**DESCRIPTION OF THE TASK:**
The required result is a copy of each line below in which "Advanced" appears.

**DATA FOR ANALYSIS:**
####
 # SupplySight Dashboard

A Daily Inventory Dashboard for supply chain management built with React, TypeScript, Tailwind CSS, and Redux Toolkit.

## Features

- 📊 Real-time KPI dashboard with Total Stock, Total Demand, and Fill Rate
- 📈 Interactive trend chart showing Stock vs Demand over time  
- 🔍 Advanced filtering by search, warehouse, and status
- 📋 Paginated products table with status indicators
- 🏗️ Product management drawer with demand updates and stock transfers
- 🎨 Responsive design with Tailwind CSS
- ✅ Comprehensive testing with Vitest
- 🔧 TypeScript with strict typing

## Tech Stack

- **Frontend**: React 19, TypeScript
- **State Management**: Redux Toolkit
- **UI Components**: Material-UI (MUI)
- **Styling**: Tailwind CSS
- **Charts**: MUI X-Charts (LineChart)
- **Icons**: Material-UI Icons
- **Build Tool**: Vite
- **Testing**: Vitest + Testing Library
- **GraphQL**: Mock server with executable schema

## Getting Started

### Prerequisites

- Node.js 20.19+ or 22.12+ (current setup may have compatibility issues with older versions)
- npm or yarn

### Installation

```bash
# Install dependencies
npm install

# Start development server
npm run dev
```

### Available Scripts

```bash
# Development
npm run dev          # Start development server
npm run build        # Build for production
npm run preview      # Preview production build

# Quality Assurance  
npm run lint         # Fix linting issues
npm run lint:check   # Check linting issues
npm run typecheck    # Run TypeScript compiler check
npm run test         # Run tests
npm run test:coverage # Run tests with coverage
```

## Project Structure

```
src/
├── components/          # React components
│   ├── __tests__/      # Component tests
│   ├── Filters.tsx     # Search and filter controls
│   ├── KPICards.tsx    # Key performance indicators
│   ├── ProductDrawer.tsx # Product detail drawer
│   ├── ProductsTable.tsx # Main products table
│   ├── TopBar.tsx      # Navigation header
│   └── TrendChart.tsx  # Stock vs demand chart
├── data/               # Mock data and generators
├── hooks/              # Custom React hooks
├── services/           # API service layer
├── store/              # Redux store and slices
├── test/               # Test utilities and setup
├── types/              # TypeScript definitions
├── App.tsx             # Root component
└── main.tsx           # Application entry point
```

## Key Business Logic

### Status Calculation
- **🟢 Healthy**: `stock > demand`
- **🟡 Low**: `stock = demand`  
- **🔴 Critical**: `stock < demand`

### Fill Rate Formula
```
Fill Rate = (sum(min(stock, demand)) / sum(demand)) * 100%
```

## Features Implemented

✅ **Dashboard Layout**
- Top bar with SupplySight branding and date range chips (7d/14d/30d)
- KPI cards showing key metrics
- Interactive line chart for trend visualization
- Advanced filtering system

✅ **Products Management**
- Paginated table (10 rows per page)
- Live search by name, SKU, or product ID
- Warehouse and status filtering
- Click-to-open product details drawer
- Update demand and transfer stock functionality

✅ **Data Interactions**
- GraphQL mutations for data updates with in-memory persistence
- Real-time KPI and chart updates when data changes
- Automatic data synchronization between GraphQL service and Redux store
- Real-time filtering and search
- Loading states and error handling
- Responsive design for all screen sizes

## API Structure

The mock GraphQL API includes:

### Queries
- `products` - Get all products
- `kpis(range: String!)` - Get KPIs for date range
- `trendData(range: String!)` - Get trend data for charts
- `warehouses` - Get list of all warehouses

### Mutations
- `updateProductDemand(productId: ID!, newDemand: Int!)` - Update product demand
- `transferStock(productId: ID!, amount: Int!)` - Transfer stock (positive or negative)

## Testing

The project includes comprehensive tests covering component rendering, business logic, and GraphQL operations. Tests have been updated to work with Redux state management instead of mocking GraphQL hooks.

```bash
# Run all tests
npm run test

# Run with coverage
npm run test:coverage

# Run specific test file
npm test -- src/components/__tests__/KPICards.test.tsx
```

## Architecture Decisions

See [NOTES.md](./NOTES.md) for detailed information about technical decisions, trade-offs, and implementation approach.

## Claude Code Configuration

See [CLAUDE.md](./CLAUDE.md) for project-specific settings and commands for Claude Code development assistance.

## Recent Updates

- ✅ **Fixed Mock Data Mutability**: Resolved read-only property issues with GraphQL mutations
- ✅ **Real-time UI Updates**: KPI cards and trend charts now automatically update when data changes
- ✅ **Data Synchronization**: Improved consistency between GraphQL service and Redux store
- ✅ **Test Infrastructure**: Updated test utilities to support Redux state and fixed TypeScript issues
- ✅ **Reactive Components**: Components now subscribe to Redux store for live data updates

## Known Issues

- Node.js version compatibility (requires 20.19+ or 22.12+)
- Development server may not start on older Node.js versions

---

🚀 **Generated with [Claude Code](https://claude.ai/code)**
####
**WRITTEN ANSWER:**
- 🔍 Advanced filtering by search, warehouse, and status
- Advanced filtering system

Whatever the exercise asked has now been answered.